While the extracts from the interviews above can give the impression that the police depart from a perspective in which the population is divided into citizens/non-citizens based on the dichotomy of white/non-white and ethnic minority/majority, the imagined community reproduced through practices of racial profiling cannot be reduced to such a simplistic binary model. People are read in a more multifaceted interplay of several categories and their markers, which means that the assumptions of who belongs and who does not belong are not always clear-cut, but contextual and shifting: My friend lives in Russia, and he came to visit me. [. . .] So we were just happy that we’d come to the park, and like we were probably visible, because we’re quite loud, and we were laughing and like ha-ha-haa and ha-ha. Then two policemen arrived [. . .]. We didn’t do anything; I don’t think that we disturbed anyone. After all, it was in the evening, and other people were there as well having fun.
The example can be interpreted in several ways.

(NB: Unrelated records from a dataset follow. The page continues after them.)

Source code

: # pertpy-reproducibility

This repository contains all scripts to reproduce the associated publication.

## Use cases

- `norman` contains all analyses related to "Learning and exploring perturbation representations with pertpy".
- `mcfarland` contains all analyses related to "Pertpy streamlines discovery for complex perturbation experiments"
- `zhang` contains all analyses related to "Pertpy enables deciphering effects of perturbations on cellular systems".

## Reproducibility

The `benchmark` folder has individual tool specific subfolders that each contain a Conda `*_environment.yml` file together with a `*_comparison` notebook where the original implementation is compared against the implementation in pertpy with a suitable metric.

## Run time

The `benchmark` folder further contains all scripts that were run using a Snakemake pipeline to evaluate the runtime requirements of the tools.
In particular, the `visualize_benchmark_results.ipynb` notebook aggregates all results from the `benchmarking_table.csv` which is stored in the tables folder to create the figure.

On the one hand, it can be taken as a case in point concerning the significance of examining noise and language in relation to police activity: ‘we’re quite loud’, the informant explains. As such, it complicates the discussion of ‘looks’ for policing. Is it behaviour—and not underlying conceptions of race—that makes the police focus on this particular group? It should be noted that there is a debate concerning the productivity of applying the concept of racialization to understand hierarchies in regions where the western systems of racism based on white supremacy were not adopted during the colonial epoch, such as in Eastern Europe (Komlosy et al., 2016: 311). The informant himself, nevertheless, underlines the importance of appearance: ‘we were probably visible’. He also stresses the different treatment by the police towards them compared with all the others who were in the park ‘as well having fun’. An interpretation, following the logics of the officer quoted previously, who expressed that there is a shared perception regulating who ‘looks Finnish, Swedish or Norwegian’, is that the police do not enforce an imagined community based on whiteness in general, but Nordic whiteness in particular: this is the norm against which bodies are measured and certain groups are criminalized. This specific form of whiteness has been constructed in relation to the West, making the informants who are from the eastern parts of Europe targets of the police.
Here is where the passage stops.